● Aim of the exercise:
Repeat only the lines below from the one containing "for the design" through the one containing "reliability of payment", inclusive, exactly as written.

Saved data entries:
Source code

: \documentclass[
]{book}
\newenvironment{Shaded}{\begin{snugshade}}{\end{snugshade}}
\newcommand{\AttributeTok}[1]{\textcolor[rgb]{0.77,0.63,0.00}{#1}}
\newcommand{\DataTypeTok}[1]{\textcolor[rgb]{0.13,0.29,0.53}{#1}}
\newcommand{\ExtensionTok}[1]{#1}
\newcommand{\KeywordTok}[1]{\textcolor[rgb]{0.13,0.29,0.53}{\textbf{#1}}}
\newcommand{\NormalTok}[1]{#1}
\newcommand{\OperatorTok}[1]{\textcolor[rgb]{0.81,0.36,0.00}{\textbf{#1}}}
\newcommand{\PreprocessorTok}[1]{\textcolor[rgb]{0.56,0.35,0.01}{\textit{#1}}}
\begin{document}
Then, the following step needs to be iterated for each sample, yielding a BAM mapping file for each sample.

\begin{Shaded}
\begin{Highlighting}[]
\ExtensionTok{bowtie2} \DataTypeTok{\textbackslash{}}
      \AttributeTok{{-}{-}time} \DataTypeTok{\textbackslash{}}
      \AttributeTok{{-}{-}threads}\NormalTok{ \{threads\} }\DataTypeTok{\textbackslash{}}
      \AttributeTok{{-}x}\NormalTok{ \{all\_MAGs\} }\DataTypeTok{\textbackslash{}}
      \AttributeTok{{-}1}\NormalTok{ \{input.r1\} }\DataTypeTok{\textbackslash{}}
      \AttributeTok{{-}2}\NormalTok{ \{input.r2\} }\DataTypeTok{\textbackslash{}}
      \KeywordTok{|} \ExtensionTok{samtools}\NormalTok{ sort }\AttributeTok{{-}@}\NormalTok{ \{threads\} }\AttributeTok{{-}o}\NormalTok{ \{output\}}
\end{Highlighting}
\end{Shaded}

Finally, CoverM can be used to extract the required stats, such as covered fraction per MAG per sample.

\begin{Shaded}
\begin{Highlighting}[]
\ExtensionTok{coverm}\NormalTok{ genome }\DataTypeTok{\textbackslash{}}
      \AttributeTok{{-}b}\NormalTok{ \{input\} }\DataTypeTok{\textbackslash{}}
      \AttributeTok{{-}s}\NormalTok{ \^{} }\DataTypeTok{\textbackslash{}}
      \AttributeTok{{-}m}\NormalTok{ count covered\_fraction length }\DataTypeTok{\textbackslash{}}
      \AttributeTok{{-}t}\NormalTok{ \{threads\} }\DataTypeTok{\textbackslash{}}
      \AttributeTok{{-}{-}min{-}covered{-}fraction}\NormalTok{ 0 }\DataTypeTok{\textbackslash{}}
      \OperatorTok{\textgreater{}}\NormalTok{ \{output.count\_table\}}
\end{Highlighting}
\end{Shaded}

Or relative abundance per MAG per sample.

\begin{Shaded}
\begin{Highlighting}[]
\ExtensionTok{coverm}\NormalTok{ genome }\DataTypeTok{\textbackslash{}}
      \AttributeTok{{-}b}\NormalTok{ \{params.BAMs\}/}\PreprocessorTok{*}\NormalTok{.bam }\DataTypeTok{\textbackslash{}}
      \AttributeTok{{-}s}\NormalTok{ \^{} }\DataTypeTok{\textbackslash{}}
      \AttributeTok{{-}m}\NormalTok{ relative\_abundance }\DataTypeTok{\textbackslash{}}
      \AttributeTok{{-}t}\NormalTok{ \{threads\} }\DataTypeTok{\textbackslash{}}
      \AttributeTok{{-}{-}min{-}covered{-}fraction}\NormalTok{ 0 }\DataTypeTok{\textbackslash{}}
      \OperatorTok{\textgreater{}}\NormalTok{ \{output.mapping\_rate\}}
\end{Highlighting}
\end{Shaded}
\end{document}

--

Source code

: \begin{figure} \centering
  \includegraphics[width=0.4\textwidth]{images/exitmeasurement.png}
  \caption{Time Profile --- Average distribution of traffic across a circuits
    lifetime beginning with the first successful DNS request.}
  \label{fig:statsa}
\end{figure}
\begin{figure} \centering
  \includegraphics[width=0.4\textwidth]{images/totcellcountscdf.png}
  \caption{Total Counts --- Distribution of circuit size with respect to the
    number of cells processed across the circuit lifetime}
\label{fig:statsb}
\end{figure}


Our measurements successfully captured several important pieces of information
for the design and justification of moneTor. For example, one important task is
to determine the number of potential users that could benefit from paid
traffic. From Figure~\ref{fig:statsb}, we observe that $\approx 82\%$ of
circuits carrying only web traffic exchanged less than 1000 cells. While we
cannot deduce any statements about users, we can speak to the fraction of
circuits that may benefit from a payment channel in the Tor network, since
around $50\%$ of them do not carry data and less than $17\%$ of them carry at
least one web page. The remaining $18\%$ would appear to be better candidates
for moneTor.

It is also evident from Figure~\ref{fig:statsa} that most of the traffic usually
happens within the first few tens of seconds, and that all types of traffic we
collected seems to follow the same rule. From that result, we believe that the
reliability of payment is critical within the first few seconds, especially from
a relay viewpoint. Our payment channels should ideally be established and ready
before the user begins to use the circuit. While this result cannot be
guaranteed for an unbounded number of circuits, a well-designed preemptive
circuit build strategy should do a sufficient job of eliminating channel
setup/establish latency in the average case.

● Output for this exercise:
for the design and justification of moneTor. For example, one important task is
to determine the number of potential users that could benefit from paid
traffic. From Figure~\ref{fig:statsb}, we observe that $\approx 82\%$ of
circuits carrying only web traffic exchanged less than 1000 cells. While we
cannot deduce any statements about users, we can speak to the fraction of
circuits that may benefit from a payment channel in the Tor network, since
around $50\%$ of them do not carry data and less than $17\%$ of them carry at
least one web page. The remaining $18\%$ would appear to be better candidates
for moneTor.

It is also evident from Figure~\ref{fig:statsa} that most of the traffic usually
happens within the first few tens of seconds, and that all types of traffic we
collected seems to follow the same rule. From that result, we believe that the
reliability of payment is critical within the first few seconds, especially from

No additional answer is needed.